Dans le souvenir, dit Husserl au début, le passé est donné en personne, et le souvenir est « la donnée du passé » ; « je vois dans le souvenir primaire, le passé ; il y est donné » (§ 13). Cela signifie (ce que Hume ne peut bien sûr pas admettre, peut-être même pas penser) qu'il y a une conscience spécifique du souvenir, une intention dirigée vers le passé et qui l'intuitionne lui-même (et non une image, un signe, une trace). La question n'est bien sûr pas celle de la fidélité ou de l'intégrité du souvenir. Voir une chose passée, ce n'est pas la voir comme si elle était présente, sinon il n'y aurait pas de différence entre la perception et le souvenir (ou l'image). Le passé ne se rejoue pas comme présent dans la conscience.
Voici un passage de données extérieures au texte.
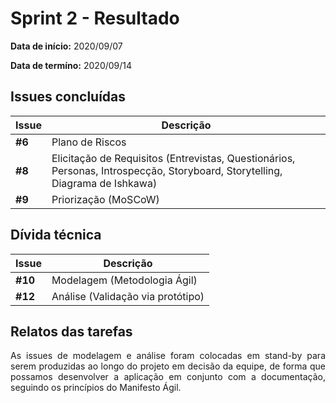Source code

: # Sprint 2 - Resultado

**Data de início:** 2020/09/07

**Data de termíno:** 2020/09/14

## Issues concluídas

|Issue|Descrição|
|-----|---------|
|**#6**|Plano de Riscos|
|**#8**|Elicitação de Requisitos (Entrevistas, Questionários, Personas, Introspecção, Storyboard, Storytelling, Diagrama de Ishkawa)|
|**#9**|Priorização (MoSCoW)|

## Dívida técnica

|Issue|Descrição|
|-----|---------|
|**#10**|Modelagem (Metodologia Ágil)|
|**#12**|Análise (Validação via protótipo)|

## Relatos das tarefas

<p align="justify">As issues de modelagem e análise foram colocadas em stand-by para serem produzidas ao longo do projeto em decisão da equipe, de forma que possamos desenvolver a aplicação em conjunto com a documentação, seguindo os princípios do Manifesto Ágil.</p>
C'est ici qu'il faut évoquer la distinction importante faite par Husserl dès le début entre souvenir primaire et ressouvenir. Le rapport avec la perception éclaire et justifie cette célèbre distinction. Le souvenir primaire (qui correspond à la rétention mais qui est un vécu temporel alors que la rétention ne l'est pas) porte sur ce qui vient de s'accomplir et tombe dans le passé. C'est une quasi-perception ou, pour reprendre la célèbre image, une queue de comète de la perception. Il est comme le sillage laissé par la chose ou l'événement perçu. La conscience est affectée par les phases de l'objet temporel : le son que l'on vient d'entendre résonne encore dans la conscience sans que celle-ci se dirige vers lui, le vise comme elle le fait pour tout objet intentionnel. Mais une fois le souvenir primaire (immédiat) disparu, poussé par un autre, etc., il devient quelque chose que la conscience se souvient d'avoir perçu et qu'elle peut reproduire sous le mode du ressouvenir, qui n'est pas souvenir de souvenir (régression sans fin) mais souvenir d'un vécu temporel, et de ce fait inséré dans le flux continu de la conscience.
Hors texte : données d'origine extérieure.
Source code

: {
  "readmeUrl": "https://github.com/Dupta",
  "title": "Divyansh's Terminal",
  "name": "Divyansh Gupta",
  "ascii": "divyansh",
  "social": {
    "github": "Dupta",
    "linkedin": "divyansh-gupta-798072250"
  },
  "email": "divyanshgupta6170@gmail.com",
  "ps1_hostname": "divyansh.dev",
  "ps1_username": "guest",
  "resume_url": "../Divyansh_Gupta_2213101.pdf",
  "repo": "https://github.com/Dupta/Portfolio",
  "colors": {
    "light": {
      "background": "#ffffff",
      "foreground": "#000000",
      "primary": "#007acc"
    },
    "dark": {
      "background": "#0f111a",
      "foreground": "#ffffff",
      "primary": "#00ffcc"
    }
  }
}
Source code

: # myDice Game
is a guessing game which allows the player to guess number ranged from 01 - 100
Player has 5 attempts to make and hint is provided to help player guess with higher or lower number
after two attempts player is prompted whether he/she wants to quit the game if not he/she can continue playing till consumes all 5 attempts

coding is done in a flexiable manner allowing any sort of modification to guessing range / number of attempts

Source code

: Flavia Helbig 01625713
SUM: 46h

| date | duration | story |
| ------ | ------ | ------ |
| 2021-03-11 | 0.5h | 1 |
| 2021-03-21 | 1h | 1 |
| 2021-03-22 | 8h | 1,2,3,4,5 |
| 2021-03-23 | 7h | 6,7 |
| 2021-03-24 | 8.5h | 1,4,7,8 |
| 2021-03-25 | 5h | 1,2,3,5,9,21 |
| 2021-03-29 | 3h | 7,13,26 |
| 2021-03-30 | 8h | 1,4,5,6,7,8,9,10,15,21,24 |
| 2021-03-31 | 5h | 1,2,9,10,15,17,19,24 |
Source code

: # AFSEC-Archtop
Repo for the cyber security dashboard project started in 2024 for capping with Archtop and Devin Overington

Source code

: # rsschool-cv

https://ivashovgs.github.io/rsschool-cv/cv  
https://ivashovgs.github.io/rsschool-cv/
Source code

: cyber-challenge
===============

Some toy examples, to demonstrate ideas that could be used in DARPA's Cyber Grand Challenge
Mais si la conscience n'était que ce flux, comme chez Hume, la différence entre le souvenir d'une impression passée et une fiction de l'esprit serait instable, il n'y aurait pas moyen de savoir avec certitude que je n'ai pas inventé ce qui me revient à l'esprit comme un fait passé. La distinction serait affaire de croyance car la différence entre les deux images serait seulement celle de leur vivacité respective. Hume ne peut pas échapper à cette conclusion sceptique dès lors qu'il a rejeté l'idée du soi (self) comme identité à soi-même, ce qui est la thèse défendue avec constance par Locke dans son Essai : celle d'un maintien de soi dans toute l'étendue du temps de la vie. Or, la conscience de soi (comme l'a dit Levinas à propos de l'œuvre de Husserl) est une intentionnalité d'un autre type. Elle s'accomplit certes dans la conscience immanente du temps, si bien que l'analyse de la conscience du temps se confond avec la description de la conscience de soi, mais elle ne se réduit pas à l'expérience de ce flux temporel continu. « Sous » la conscience intime du temps se tient la conscience absolue qui correspond à ce que Husserl nomme l'intentionnalité longitudinale (l'intentionnalité transversale étant celle de la durée de l'objet temporel)."

"La conscience ne plonge pas dans le passé, désertant le présent pour habiter le passé, vivre dans le passé. [...] . Le souvenir n'est pas un refuge pour une conscience qui s'absente du présent, comme dans le rêve."

"Rien dans ces Leçons qui évoque une opposition, ni même une dualité, entre un temps vulgaire ou spatialisé, et la vraie durée ou le temps authentique. [...] La conscience intime ou interne du temps est au temps en général ce que le cogito est à la pensée, son point source auquel il faut ramener toute relation temporelle, tout objet temporel, pour lui accorder l'objectivité. La subjectivité absolue n'est donc pas un mode d'être soustrait à l'objectivité et au temps qui semble en être pour Husserl la marque la plus certaine, mais l'origine, la source ou le fondement de l'objectivité, ici celle du temps comme la forme la plus universelle des phénomènes. Or, la face subjective de l'objectivité est la conscience de l'unité et de l'identité de l'objet, spatial ou temporel.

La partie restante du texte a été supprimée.